■ **DATA RECORDS**:
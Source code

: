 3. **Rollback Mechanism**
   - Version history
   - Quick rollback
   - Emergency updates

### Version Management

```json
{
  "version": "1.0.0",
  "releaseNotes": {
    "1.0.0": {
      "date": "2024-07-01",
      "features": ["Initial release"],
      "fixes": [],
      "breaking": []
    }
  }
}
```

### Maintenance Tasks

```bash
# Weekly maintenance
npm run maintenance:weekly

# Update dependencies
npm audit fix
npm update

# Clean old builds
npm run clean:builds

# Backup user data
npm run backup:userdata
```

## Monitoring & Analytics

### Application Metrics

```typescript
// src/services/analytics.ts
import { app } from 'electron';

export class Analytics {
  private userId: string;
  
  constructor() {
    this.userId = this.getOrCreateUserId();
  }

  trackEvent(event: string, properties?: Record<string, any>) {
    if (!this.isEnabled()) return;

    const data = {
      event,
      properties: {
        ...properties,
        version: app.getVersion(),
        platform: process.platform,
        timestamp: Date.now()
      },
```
---
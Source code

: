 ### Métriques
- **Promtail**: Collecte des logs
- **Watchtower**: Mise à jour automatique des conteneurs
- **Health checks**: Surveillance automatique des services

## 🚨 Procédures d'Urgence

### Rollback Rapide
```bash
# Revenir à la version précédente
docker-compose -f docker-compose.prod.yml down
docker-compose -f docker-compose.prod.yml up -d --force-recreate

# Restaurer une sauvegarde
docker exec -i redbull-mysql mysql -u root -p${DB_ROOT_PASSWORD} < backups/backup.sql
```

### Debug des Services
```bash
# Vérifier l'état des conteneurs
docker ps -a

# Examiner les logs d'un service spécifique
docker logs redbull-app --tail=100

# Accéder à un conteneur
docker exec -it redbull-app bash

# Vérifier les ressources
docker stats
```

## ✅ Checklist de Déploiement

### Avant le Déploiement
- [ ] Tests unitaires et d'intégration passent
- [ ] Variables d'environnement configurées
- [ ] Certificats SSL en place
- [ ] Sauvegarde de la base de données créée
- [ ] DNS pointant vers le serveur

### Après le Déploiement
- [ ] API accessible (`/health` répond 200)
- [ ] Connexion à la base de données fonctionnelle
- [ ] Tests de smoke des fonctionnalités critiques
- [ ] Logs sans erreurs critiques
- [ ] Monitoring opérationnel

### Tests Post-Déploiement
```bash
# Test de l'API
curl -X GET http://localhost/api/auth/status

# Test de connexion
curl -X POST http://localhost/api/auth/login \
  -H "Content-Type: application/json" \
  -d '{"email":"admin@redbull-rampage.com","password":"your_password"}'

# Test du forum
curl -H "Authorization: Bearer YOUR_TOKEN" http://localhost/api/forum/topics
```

■ **PROBLEM**:
A single number is the whole answer here: the number of lines in the data containing "conteneurs".

■ **SOLUTION TO THIS EXERCISE**:
2